[Available records]

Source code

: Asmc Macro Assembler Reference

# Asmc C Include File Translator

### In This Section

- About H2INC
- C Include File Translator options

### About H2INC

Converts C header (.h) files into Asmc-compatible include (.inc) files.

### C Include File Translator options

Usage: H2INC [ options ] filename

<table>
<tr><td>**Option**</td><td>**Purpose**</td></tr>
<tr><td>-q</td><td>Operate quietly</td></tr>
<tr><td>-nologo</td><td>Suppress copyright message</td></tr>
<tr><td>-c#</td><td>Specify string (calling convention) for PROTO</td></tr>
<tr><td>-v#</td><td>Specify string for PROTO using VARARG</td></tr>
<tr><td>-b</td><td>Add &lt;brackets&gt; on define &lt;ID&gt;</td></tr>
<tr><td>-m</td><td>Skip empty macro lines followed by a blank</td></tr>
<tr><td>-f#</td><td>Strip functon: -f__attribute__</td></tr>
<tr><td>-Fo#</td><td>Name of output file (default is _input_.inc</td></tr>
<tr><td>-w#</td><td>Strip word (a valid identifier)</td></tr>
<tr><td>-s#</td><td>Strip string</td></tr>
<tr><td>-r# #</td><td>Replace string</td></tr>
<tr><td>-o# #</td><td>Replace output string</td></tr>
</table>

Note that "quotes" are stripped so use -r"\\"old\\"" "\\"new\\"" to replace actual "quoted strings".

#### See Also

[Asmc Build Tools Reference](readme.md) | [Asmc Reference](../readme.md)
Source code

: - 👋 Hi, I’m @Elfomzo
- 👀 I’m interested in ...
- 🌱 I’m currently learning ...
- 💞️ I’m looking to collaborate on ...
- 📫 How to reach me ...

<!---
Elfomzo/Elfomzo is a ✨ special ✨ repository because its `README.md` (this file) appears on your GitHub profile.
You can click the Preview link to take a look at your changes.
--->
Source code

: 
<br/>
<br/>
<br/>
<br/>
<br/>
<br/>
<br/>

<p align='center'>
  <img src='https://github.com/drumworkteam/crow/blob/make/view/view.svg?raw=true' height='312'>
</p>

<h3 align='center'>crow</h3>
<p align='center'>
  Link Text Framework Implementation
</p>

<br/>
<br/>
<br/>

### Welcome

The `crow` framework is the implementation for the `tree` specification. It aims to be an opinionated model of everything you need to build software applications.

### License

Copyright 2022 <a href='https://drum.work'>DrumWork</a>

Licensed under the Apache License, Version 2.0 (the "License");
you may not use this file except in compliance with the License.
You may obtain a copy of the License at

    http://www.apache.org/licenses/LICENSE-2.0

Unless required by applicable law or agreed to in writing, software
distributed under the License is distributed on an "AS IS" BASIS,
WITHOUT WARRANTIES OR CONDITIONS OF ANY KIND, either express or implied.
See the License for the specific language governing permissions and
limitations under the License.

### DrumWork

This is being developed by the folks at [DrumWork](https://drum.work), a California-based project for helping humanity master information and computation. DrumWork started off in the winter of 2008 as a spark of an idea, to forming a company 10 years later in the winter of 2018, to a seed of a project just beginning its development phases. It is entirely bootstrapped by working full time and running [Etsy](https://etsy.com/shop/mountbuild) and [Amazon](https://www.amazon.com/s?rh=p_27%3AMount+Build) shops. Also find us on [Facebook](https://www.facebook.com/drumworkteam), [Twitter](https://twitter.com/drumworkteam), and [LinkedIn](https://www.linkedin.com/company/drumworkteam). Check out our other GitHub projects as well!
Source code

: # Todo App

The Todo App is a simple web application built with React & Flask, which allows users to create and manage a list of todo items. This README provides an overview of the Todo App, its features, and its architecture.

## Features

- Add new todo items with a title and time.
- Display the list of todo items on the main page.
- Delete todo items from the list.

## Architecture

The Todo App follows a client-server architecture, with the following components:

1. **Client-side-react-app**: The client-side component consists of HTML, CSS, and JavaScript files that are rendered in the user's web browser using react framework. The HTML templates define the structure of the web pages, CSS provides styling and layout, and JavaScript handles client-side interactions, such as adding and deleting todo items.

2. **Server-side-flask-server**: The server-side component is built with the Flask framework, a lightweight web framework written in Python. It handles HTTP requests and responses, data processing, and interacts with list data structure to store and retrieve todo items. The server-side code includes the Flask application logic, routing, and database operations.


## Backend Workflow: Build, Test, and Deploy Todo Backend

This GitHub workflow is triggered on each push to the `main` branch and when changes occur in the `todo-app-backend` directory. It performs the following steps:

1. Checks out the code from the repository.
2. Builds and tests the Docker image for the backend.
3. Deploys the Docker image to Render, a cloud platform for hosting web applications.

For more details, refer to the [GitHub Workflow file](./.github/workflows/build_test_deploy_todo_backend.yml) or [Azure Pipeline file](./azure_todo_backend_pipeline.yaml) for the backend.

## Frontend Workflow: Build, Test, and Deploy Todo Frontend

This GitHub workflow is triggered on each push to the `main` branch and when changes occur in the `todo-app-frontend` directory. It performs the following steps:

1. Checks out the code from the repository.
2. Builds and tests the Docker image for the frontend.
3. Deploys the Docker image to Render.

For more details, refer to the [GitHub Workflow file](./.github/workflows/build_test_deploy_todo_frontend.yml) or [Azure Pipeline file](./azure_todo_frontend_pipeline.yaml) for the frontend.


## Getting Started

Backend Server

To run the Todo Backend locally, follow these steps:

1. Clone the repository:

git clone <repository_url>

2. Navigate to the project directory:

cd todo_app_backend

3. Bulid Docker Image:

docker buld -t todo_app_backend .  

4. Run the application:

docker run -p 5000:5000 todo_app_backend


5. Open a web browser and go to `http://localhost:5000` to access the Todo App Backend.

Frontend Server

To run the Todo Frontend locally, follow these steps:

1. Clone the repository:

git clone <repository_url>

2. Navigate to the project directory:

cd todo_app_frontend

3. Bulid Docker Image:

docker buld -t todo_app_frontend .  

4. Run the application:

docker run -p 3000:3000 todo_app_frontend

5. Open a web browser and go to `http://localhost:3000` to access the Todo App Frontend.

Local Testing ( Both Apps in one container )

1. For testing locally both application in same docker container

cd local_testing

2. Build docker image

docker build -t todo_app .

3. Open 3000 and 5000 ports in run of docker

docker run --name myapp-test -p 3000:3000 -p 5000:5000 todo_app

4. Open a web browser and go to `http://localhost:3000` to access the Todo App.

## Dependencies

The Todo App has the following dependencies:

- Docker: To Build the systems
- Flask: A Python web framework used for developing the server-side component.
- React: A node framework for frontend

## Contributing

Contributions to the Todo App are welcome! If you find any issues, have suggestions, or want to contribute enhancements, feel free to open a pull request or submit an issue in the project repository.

[/Available records]

Go through the data above and return every line exactly.

*Exercise result*.
Source code

: Asmc Macro Assembler Reference

# Asmc C Include File Translator

### In This Section

- About H2INC
- C Include File Translator options

### About H2INC

Converts C header (.h) files into Asmc-compatible include (.inc) files.

### C Include File Translator options

Usage: H2INC [ options ] filename

<table>
<tr><td>**Option**</td><td>**Purpose**</td></tr>
<tr><td>-q</td><td>Operate quietly</td></tr>
<tr><td>-nologo</td><td>Suppress copyright message</td></tr>
<tr><td>-c#</td><td>Specify string (calling convention) for PROTO</td></tr>
<tr><td>-v#</td><td>Specify string for PROTO using VARARG</td></tr>
<tr><td>-b</td><td>Add &lt;brackets&gt; on define &lt;ID&gt;</td></tr>
<tr><td>-m</td><td>Skip empty macro lines followed by a blank</td></tr>
<tr><td>-f#</td><td>Strip functon: -f__attribute__</td></tr>
<tr><td>-Fo#</td><td>Name of output file (default is _input_.inc</td></tr>
<tr><td>-w#</td><td>Strip word (a valid identifier)</td></tr>
<tr><td>-s#</td><td>Strip string</td></tr>
<tr><td>-r# #</td><td>Replace string</td></tr>
<tr><td>-o# #</td><td>Replace output string</td></tr>
</table>

Note that "quotes" are stripped so use -r"\\"old\\"" "\\"new\\"" to replace actual "quoted strings".

#### See Also

[Asmc Build Tools Reference](readme.md) | [Asmc Reference](../readme.md)
Source code

: - 👋 Hi, I’m @Elfomzo
- 👀 I’m interested in ...
- 🌱 I’m currently learning ...
- 💞️ I’m looking to collaborate on ...
- 📫 How to reach me ...

<!---
Elfomzo/Elfomzo is a ✨ special ✨ repository because its `README.md` (this file) appears on your GitHub profile.
You can click the Preview link to take a look at your changes.
--->
Source code

: 
<br/>
<br/>
<br/>
<br/>
<br/>
<br/>
<br/>

<p align='center'>
  <img src='https://github.com/drumworkteam/crow/blob/make/view/view.svg?raw=true' height='312'>
</p>

<h3 align='center'>crow</h3>
<p align='center'>
  Link Text Framework Implementation
</p>

<br/>
<br/>
<br/>

### Welcome

The `crow` framework is the implementation for the `tree` specification. It aims to be an opinionated model of everything you need to build software applications.

### License

Copyright 2022 <a href='https://drum.work'>DrumWork</a>

Licensed under the Apache License, Version 2.0 (the "License");
you may not use this file except in compliance with the License.
You may obtain a copy of the License at

    http://www.apache.org/licenses/LICENSE-2.0

Unless required by applicable law or agreed to in writing, software
distributed under the License is distributed on an "AS IS" BASIS,
WITHOUT WARRANTIES OR CONDITIONS OF ANY KIND, either express or implied.
See the License for the specific language governing permissions and
limitations under the License.

### DrumWork

This is being developed by the folks at [DrumWork](https://drum.work), a California-based project for helping humanity master information and computation. DrumWork started off in the winter of 2008 as a spark of an idea, to forming a company 10 years later in the winter of 2018, to a seed of a project just beginning its development phases. It is entirely bootstrapped by working full time and running [Etsy](https://etsy.com/shop/mountbuild) and [Amazon](https://www.amazon.com/s?rh=p_27%3AMount+Build) shops. Also find us on [Facebook](https://www.facebook.com/drumworkteam), [Twitter](https://twitter.com/drumworkteam), and [LinkedIn](https://www.linkedin.com/company/drumworkteam). Check out our other GitHub projects as well!
Source code

: # Todo App

The Todo App is a simple web application built with React & Flask, which allows users to create and manage a list of todo items. This README provides an overview of the Todo App, its features, and its architecture.

## Features

- Add new todo items with a title and time.
- Display the list of todo items on the main page.
- Delete todo items from the list.

## Architecture

The Todo App follows a client-server architecture, with the following components:

1. **Client-side-react-app**: The client-side component consists of HTML, CSS, and JavaScript files that are rendered in the user's web browser using react framework. The HTML templates define the structure of the web pages, CSS provides styling and layout, and JavaScript handles client-side interactions, such as adding and deleting todo items.

2. **Server-side-flask-server**: The server-side component is built with the Flask framework, a lightweight web framework written in Python. It handles HTTP requests and responses, data processing, and interacts with list data structure to store and retrieve todo items. The server-side code includes the Flask application logic, routing, and database operations.


## Backend Workflow: Build, Test, and Deploy Todo Backend

This GitHub workflow is triggered on each push to the `main` branch and when changes occur in the `todo-app-backend` directory. It performs the following steps:

1. Checks out the code from the repository.
2. Builds and tests the Docker image for the backend.
3. Deploys the Docker image to Render, a cloud platform for hosting web applications.

For more details, refer to the [GitHub Workflow file](./.github/workflows/build_test_deploy_todo_backend.yml) or [Azure Pipeline file](./azure_todo_backend_pipeline.yaml) for the backend.

## Frontend Workflow: Build, Test, and Deploy Todo Frontend

This GitHub workflow is triggered on each push to the `main` branch and when changes occur in the `todo-app-frontend` directory. It performs the following steps:

1. Checks out the code from the repository.
2. Builds and tests the Docker image for the frontend.
3. Deploys the Docker image to Render.

For more details, refer to the [GitHub Workflow file](./.github/workflows/build_test_deploy_todo_frontend.yml) or [Azure Pipeline file](./azure_todo_frontend_pipeline.yaml) for the frontend.


## Getting Started

Backend Server

To run the Todo Backend locally, follow these steps:

1. Clone the repository:

git clone <repository_url>

2. Navigate to the project directory:

cd todo_app_backend

3. Bulid Docker Image:

docker buld -t todo_app_backend .  

4. Run the application:

docker run -p 5000:5000 todo_app_backend


5. Open a web browser and go to `http://localhost:5000` to access the Todo App Backend.

Frontend Server

To run the Todo Frontend locally, follow these steps:

1. Clone the repository:

git clone <repository_url>

2. Navigate to the project directory:

cd todo_app_frontend

3. Bulid Docker Image:

docker buld -t todo_app_frontend .  

4. Run the application:

docker run -p 3000:3000 todo_app_frontend

5. Open a web browser and go to `http://localhost:3000` to access the Todo App Frontend.

Local Testing ( Both Apps in one container )

1. For testing locally both application in same docker container

cd local_testing

2. Build docker image

docker build -t todo_app .

3. Open 3000 and 5000 ports in run of docker

docker run --name myapp-test -p 3000:3000 -p 5000:5000 todo_app

4. Open a web browser and go to `http://localhost:3000` to access the Todo App.

## Dependencies

The Todo App has the following dependencies:

- Docker: To Build the systems
- Flask: A Python web framework used for developing the server-side component.
- React: A node framework for frontend

## Contributing

Contributions to the Todo App are welcome! If you find any issues, have suggestions, or want to contribute enhancements, feel free to open a pull request or submit an issue in the project repository.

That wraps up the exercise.